23 settembre 2017

Regione, ok al dimensionamento scolastico

Il nuovo Piano, come previsto dalle disposizioni della Legge 111/2011, prevede la riorganizzazione della rete scolastica regionale in Istituti Comprensivi costituiti, nel rispetto dei parametri numerici, da un minimo di 600 alunni per i territori montani ad un massimo di  1000 alunni e tenendo conto delle richieste e proposte pervenute dall’utenza. Sono stati quindi individuati ed applicati anche i parametri che considerano: le caratteristiche geo-morfologiche, la presenza di adeguati collegamenti del servizio di trasporto pubblico rispetto ai punti di erogazione (distanze e tempi di percorrenza), le esigenze socio-economiche, l’andamento demografico in essere e i trend di frequenza dei punti di erogazione.

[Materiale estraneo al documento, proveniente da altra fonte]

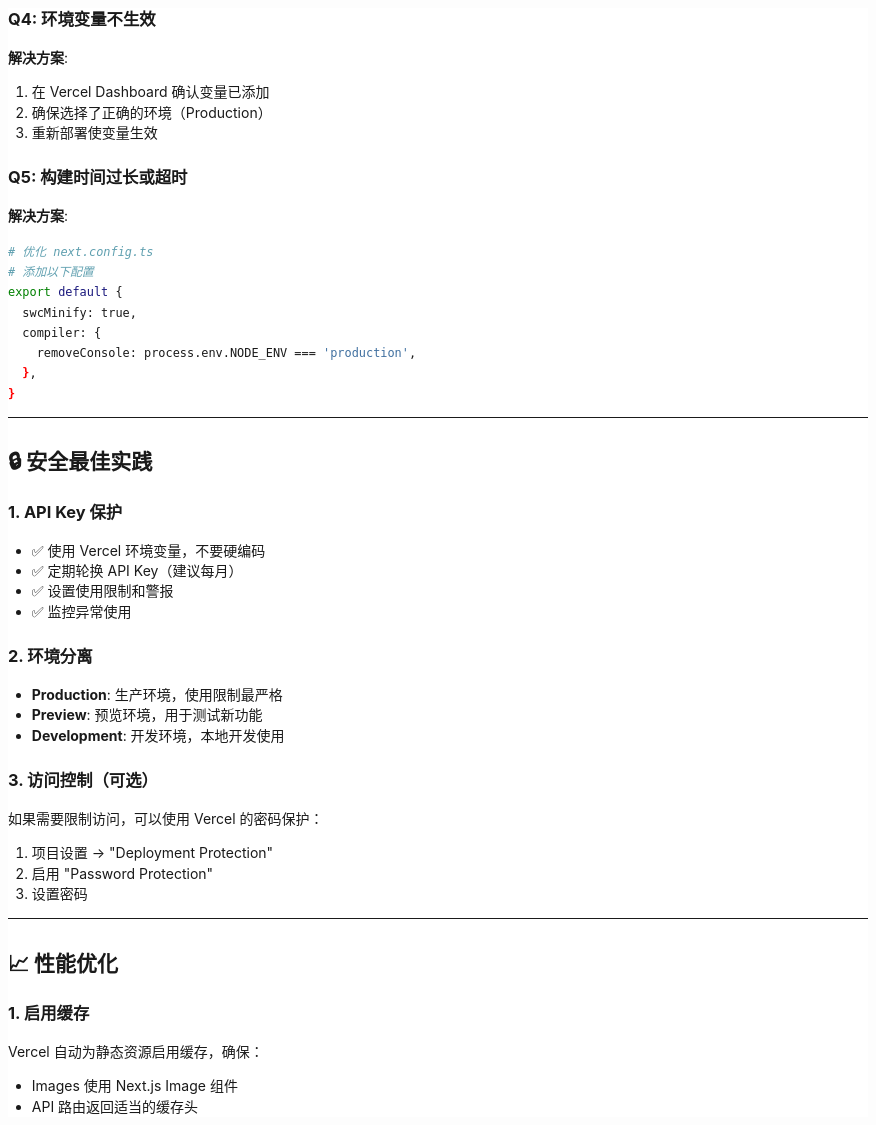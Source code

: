 ### Q4: 环境变量不生效
**解决方案**:
1. 在 Vercel Dashboard 确认变量已添加
2. 确保选择了正确的环境（Production）
3. 重新部署使变量生效

### Q5: 构建时间过长或超时
**解决方案**:
```bash
# 优化 next.config.ts
# 添加以下配置
export default {
  swcMinify: true,
  compiler: {
    removeConsole: process.env.NODE_ENV === 'production',
  },
}
```

---

## 🔒 安全最佳实践

### 1. API Key 保护
- ✅ 使用 Vercel 环境变量，不要硬编码
- ✅ 定期轮换 API Key（建议每月）
- ✅ 设置使用限制和警报
- ✅ 监控异常使用

### 2. 环境分离
- **Production**: 生产环境，使用限制最严格
- **Preview**: 预览环境，用于测试新功能
- **Development**: 开发环境，本地开发使用

### 3. 访问控制（可选）
如果需要限制访问，可以使用 Vercel 的密码保护：
1. 项目设置 → "Deployment Protection"
2. 启用 "Password Protection"
3. 设置密码

---

## 📈 性能优化

### 1. 启用缓存
Vercel 自动为静态资源启用缓存，确保：
- Images 使用 Next.js Image 组件
- API 路由返回适当的缓存头
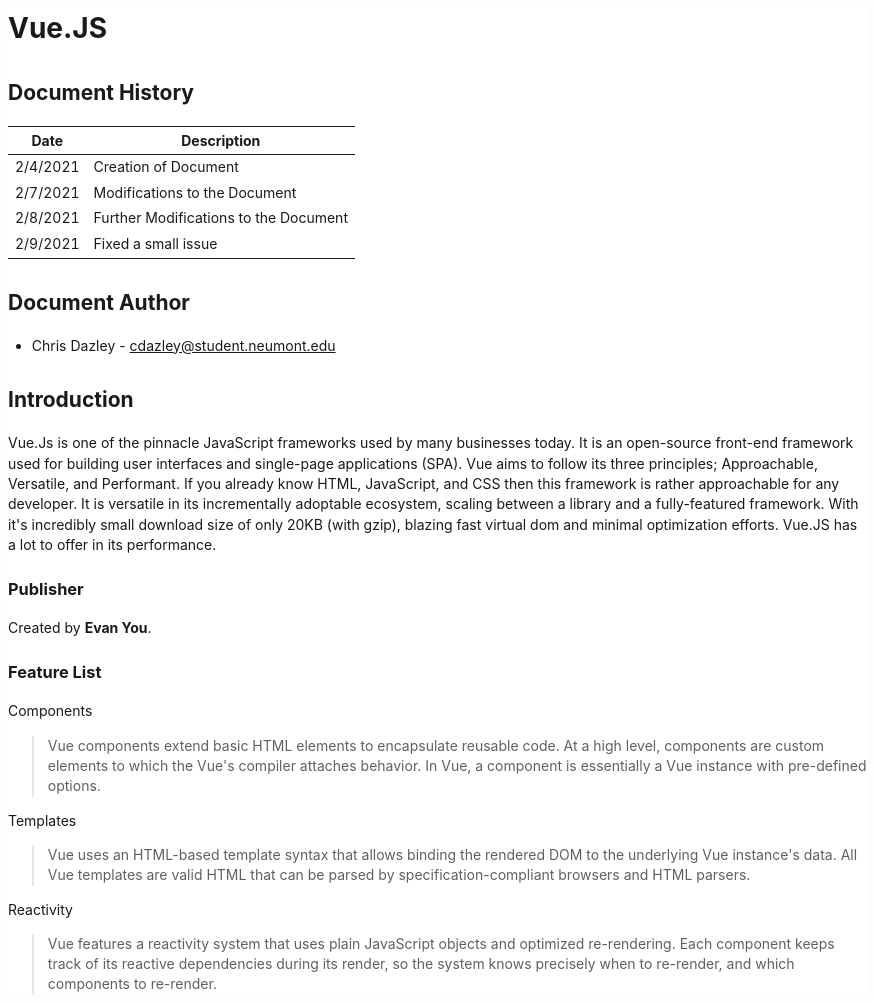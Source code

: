 # Vue.JS

## Document History

| Date | Description |
| ------------- | -------------- |
| 2/4/2021 | Creation of Document |
| 2/7/2021 | Modifications to the Document |
| 2/8/2021 | Further Modifications to the Document |
| 2/9/2021 | Fixed a small issue |

## Document Author

* Chris Dazley - cdazley@student.neumont.edu

## **Introduction**

Vue.Js is one of the pinnacle JavaScript frameworks used by many businesses today. It is an open-source front-end framework used for building user interfaces and single-page applications (SPA). Vue aims to follow its three principles; Approachable, Versatile, and Performant. If you already know HTML, JavaScript, and CSS then this framework is rather approachable for any developer. It is versatile in its incrementally adoptable ecosystem, scaling between a library and a fully-featured framework. With it's incredibly small download size of only 20KB (with gzip), blazing fast virtual dom and minimal optimization efforts. Vue.JS has a lot to offer in its performance.

### **Publisher**

Created by **Evan You**.

### **Feature List**

Components

> Vue components extend basic HTML elements to encapsulate reusable code. At a high level, components are custom elements to which the Vue's compiler attaches behavior. In Vue, a component is essentially a Vue instance with pre-defined options.

Templates

> Vue uses an HTML-based template syntax that allows binding the rendered DOM to the underlying Vue instance's data. All Vue templates are valid HTML that can be parsed by specification-compliant browsers and HTML parsers.

Reactivity

>Vue features a reactivity system that uses plain JavaScript objects and optimized re-rendering. Each component keeps track of its reactive dependencies during its render, so the system knows precisely when to re-render, and which components to re-render.
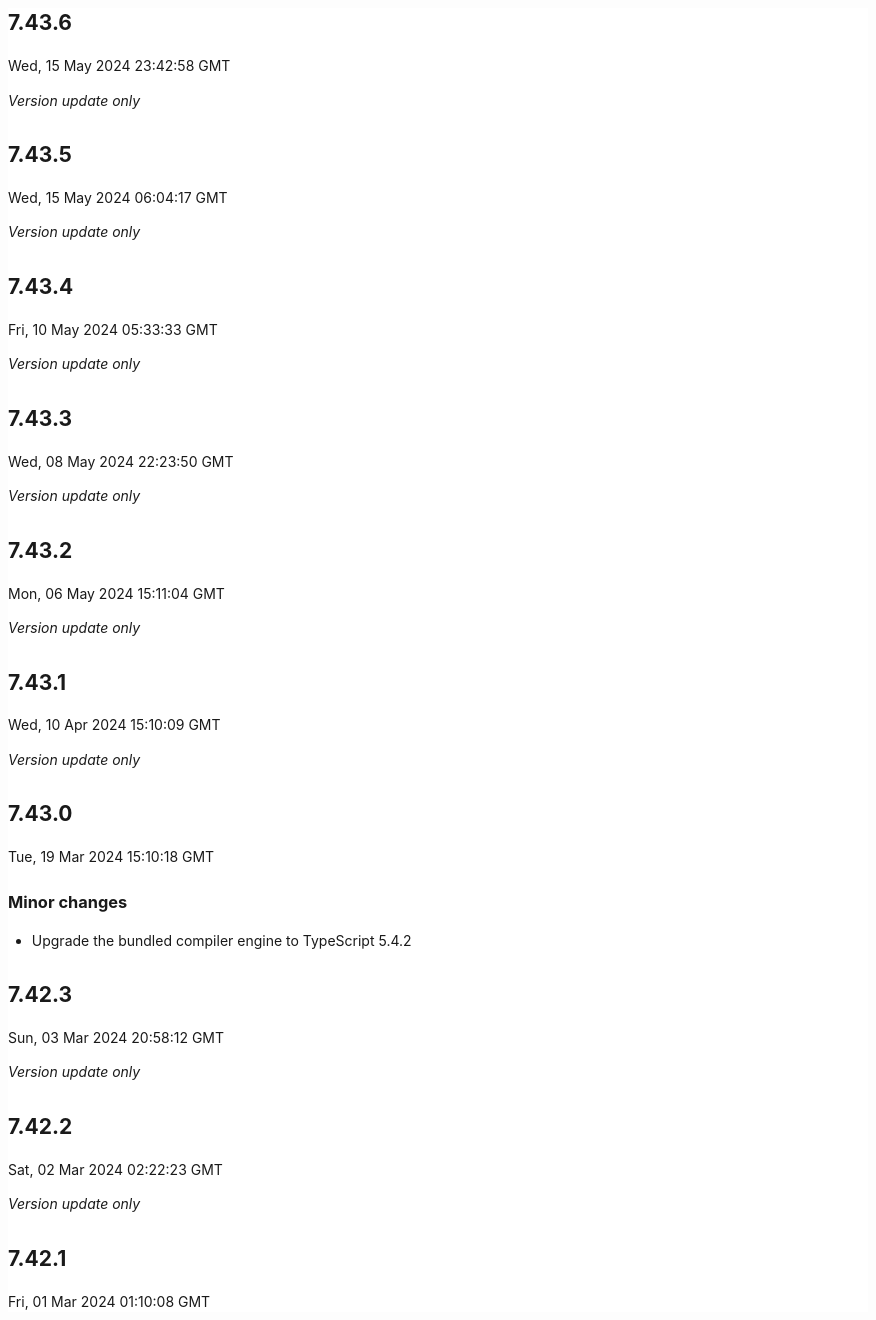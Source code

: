 ## 7.43.6
Wed, 15 May 2024 23:42:58 GMT

_Version update only_

## 7.43.5
Wed, 15 May 2024 06:04:17 GMT

_Version update only_

## 7.43.4
Fri, 10 May 2024 05:33:33 GMT

_Version update only_

## 7.43.3
Wed, 08 May 2024 22:23:50 GMT

_Version update only_

## 7.43.2
Mon, 06 May 2024 15:11:04 GMT

_Version update only_

## 7.43.1
Wed, 10 Apr 2024 15:10:09 GMT

_Version update only_

## 7.43.0
Tue, 19 Mar 2024 15:10:18 GMT

### Minor changes

- Upgrade the bundled compiler engine to TypeScript 5.4.2

## 7.42.3
Sun, 03 Mar 2024 20:58:12 GMT

_Version update only_

## 7.42.2
Sat, 02 Mar 2024 02:22:23 GMT

_Version update only_

## 7.42.1
Fri, 01 Mar 2024 01:10:08 GMT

Inoltre, vengono confermati i Centri Provinciali per l’Istruzione degli Adulti (CPIA) e viene prevista una serie di nuovi indirizzi di studio per ampliare l’offerta formativa in base alle reali esigenze del territorio. “Pur nella complessità del lavoro necessario ad ottemperare, nei termini e nei modi, alla normativa – ha dichiarato l’Assessore regionale all’Istruzione e Politiche giovanili, Gabriella Sentinelli – il dimensionamento scolastico annualità 2012/2013 rispetta prevalentemente le indicazioni degli Osservatori provinciali e del Tavolo regionale, che si sono tenuti in un clima di piena e leale collaborazione con l’Ufficio Scolastico regionale, alla presenza di tutte le sigle sindacali del settore scuola. Sono convinta che si sia riuscito a fare un buon lavoro, funzionale alle esigenze di ammodernamento della rete scolastica regionale. Nonostante ciò – ha dichiarato la Sentinelli – mi impegno a convocare periodicamente l’Osservatorio regionale per verificare che la riorganizzazione prevista dal Piano risponda agli effettivi bisogni della popolazione scolastica regionale. Infatti, pur essendo convinta della  bontà del Piano, che passa ora all’esame della competente Commissione Consiliare, solo una verifica puntuale e costante delle necessità dei territori potrà mettere in evidenza eventuali difficoltà da correggere”.